Design/methodology/approach
Partial least squares structural equation modeling (PLS-SEM) based on bootstrapping technique was employed to examine the higher-order effects pertaining to human–AI relational intricacies. The sample size of the study comprised of 412 AI assistant users belonging to millennial generation. PLS-Predict algorithm was used to assess the predictive power of the model, while importance-performance analysis was executed to assess the effectiveness of the predictor variables on a two-dimensional map.
Findings
A positive relationship was found between “Perceived Authenticity” and “Loyalty,” which was serially mediated by “Perceived-Quality” and “Animacy” in human–AI relational context. The construct “Loyalty” remained a significant predictor of “Emotional-Attachment” and “Word-of-Mouth.” The model possessed high predictive power.
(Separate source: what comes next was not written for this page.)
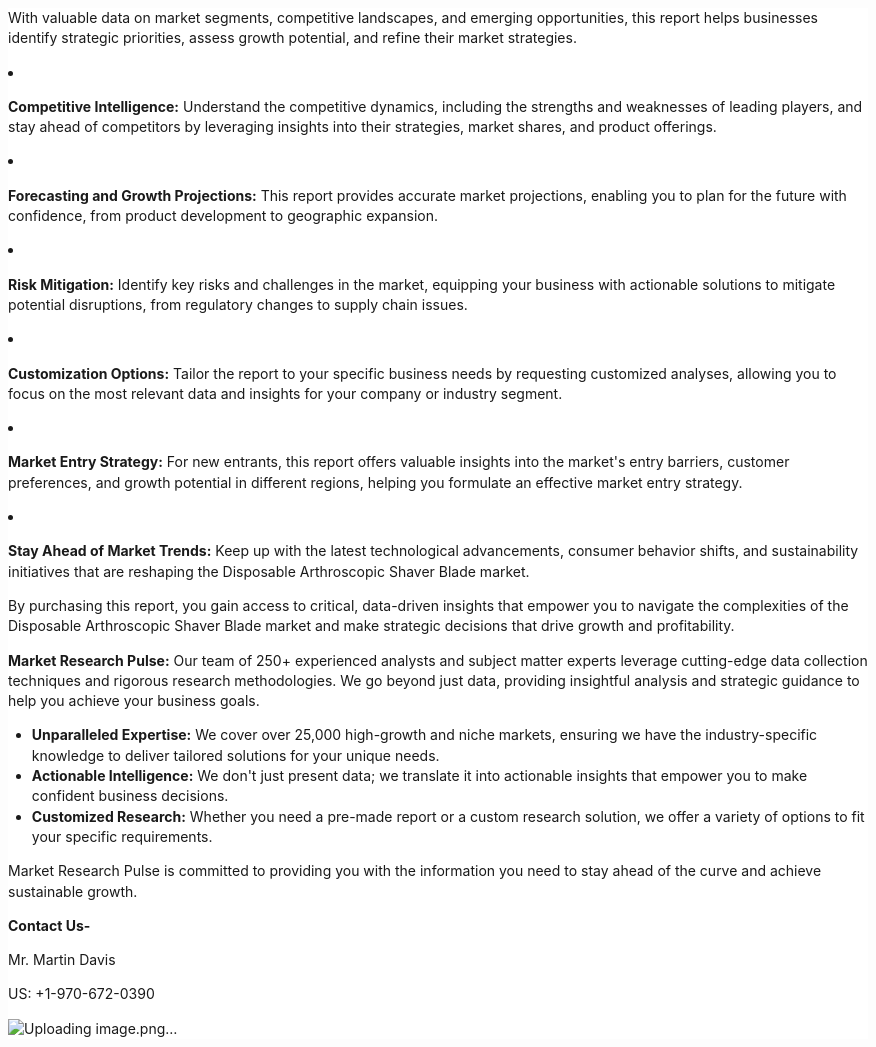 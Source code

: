 With valuable data on market segments, competitive landscapes, and emerging opportunities, this report helps businesses identify strategic priorities, assess growth potential, and refine their market strategies.</p></li><li><p><strong>Competitive Intelligence:</strong> Understand the competitive dynamics, including the strengths and weaknesses of leading players, and stay ahead of competitors by leveraging insights into their strategies, market shares, and product offerings.</p></li><li><p><strong>Forecasting and Growth Projections:</strong> This report provides accurate market projections, enabling you to plan for the future with confidence, from product development to geographic expansion.</p></li><li><p><strong>Risk Mitigation:</strong> Identify key risks and challenges in the market, equipping your business with actionable solutions to mitigate potential disruptions, from regulatory changes to supply chain issues.</p></li><li><p><strong>Customization Options:</strong> Tailor the report to your specific business needs by requesting customized analyses, allowing you to focus on the most relevant data and insights for your company or industry segment.</p></li><li><p><strong>Market Entry Strategy:</strong> For new entrants, this report offers valuable insights into the market's entry barriers, customer preferences, and growth potential in different regions, helping you formulate an effective market entry strategy.</p></li><li><p><strong>Stay Ahead of Market Trends:</strong> Keep up with the latest technological advancements, consumer behavior shifts, and sustainability initiatives that are reshaping the Disposable Arthroscopic Shaver Blade market.</p></li></ol><p>By purchasing this report, you gain access to critical, data-driven insights that empower you to navigate the complexities of the Disposable Arthroscopic Shaver Blade market and make strategic decisions that drive growth and profitability.</p><p><strong>Market Research Pulse:</strong>&nbsp;Our team of 250+ experienced analysts and subject matter experts leverage cutting-edge data collection techniques and rigorous research methodologies. We go beyond just data, providing insightful analysis and strategic guidance to help you achieve your business goals.</p><ul><li><strong>Unparalleled Expertise:</strong>&nbsp;We cover over 25,000 high-growth and niche markets, ensuring we have the industry-specific knowledge to deliver tailored solutions for your unique needs.</li><li><strong>Actionable Intelligence:</strong>&nbsp;We don't just present data; we translate it into actionable insights that empower you to make confident business decisions.</li><li><strong>Customized Research:</strong>&nbsp;Whether you need a pre-made report or a custom research solution, we offer a variety of options to fit your specific requirements.</li></ul><p>Market Research Pulse is committed to providing you with the information you need to stay ahead of the curve and achieve sustainable growth.</p><p><strong>Contact Us-</strong></p><p>Mr. Martin Davis</p><p>US: +1-970-672-0390</p>
![Uploading image.png…]()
Mapping analysis delivered contradictory result, indicating “authenticity” as the most significant predictor of “loyalty,” but the least effective on performance dimension.
Practical implications
The findings of the study may assist marketers to understand the relevance of AI authenticity and examine the critical behavioral consequences underlying customer retention and extension strategies.
Originality/value
The study is pioneer to introduce a hybrid AI authenticity model and establish its predictive power in explaining the transactional and communal view of human reciprocation in human–AI relationship. It exclusively provided relative assessment of the predictors of loyalty on a two-dimensional map.